ONGs de direitos humanos relatam há anos a precariedade de centros de detenção na Líbia, onde migrantes são vítimas de tortura e abuso pelo regime de Trípoli.
Ouvido pela reportagem, Christopher Hein, professor de direito e políticas imigratórias em Roma, alega que a UE tem “muita responsabilidade no tratamento e nas condições oferecidas aos refugiados na Líbia”, já que “aprovou e tem cofinanciado o acordo”.
Por que isso importa?
Somente no ano passado, mais de 3 mil pessoas morreram ou desapareceram enquanto tentavam chegar à Europa por via marítima, segundo a Acnur (Agência da ONU para Refugiados).
Em fevereiro deste ano, a Acnur afirmou estar profundamente preocupada com o aumento dos incidentes de violência e de sérias violações dos direitos humanos contra refugiados e migrantes em várias fronteiras na Europa. Segundo o chefe do órgão e alto comissário da ONU (Organização das Nações Unidas) para refugiados, Filippo Grandi, alguns desses incidentes terminaram em morte.
Violência, tratamento cruel e intimidações ocorrem em vários pontos de entrada para o continente, por terra ou mar, apesar de pedidos da ONU e de ONGs para o fim dessas práticas.
Filippo Grandi diz que “o que está acontecendo na Europa é ilegal e moralmente inaceitável e por isso, precisa acabar”, uma vez que “proteger a vida humana, os direitos e a dignidade precisam ser prioridade compartilhada”.
O chefe da Acnur defende o estabelecimento urgente de mecanismos nacionais independentes para garantir a investigação dos incidentes com migrantes. E diz temer que “essas práticas deploráveis se tornem a norma”. Segndo ele, a maioria dos refugiados do mundo é acolhida por países de rendas baixa e média, que têm poucos recursos e geralmente fazem fronteiras com nações em crise”.
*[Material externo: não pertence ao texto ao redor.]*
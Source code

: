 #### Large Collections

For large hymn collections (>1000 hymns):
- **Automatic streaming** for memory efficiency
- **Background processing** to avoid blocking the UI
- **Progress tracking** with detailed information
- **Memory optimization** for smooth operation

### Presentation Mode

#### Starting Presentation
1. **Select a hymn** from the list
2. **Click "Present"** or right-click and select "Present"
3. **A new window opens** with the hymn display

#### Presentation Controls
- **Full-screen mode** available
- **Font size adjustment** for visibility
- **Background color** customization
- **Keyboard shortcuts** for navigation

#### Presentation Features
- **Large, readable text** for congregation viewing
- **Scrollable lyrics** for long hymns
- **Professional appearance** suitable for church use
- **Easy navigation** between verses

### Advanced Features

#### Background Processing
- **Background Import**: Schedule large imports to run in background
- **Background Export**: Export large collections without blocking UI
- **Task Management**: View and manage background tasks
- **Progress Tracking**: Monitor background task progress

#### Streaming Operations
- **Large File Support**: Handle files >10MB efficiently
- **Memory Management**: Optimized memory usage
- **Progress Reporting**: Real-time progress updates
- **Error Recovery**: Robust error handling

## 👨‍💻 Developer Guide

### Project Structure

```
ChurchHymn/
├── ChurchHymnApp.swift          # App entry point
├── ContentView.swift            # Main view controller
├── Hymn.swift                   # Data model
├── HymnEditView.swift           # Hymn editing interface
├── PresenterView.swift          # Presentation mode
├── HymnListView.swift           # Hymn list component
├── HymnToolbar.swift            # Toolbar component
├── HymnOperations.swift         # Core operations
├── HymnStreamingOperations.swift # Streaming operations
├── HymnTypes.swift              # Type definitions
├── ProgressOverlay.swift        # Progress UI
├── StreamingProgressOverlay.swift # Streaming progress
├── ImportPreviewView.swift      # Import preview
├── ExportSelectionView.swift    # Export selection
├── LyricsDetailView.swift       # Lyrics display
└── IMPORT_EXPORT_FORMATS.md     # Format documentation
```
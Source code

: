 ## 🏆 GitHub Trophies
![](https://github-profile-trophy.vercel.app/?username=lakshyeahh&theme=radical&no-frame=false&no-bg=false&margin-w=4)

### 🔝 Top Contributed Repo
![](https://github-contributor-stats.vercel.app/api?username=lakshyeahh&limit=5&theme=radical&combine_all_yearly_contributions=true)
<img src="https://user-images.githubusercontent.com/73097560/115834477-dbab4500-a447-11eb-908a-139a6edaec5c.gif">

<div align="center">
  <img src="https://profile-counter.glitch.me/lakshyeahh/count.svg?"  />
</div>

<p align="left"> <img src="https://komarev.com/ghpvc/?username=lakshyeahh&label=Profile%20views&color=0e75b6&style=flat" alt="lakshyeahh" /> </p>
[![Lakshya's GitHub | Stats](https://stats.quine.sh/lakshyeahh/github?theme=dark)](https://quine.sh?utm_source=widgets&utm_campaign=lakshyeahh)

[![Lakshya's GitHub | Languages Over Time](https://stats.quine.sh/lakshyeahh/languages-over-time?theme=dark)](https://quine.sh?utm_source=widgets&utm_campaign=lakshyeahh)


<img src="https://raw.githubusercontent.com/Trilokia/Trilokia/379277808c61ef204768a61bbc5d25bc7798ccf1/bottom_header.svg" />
Filippo Grandi reconhece que os países da UE já são há muito tempo apoiadores do trabalho da Acnur e contribuem com a proteção dos refugiados em várias nações. Mas segundo ele, este tipo de apoio “não pode substituir as obrigações e responsabilidades dos Estados em receber e proteger refugiados em seu próprio território.”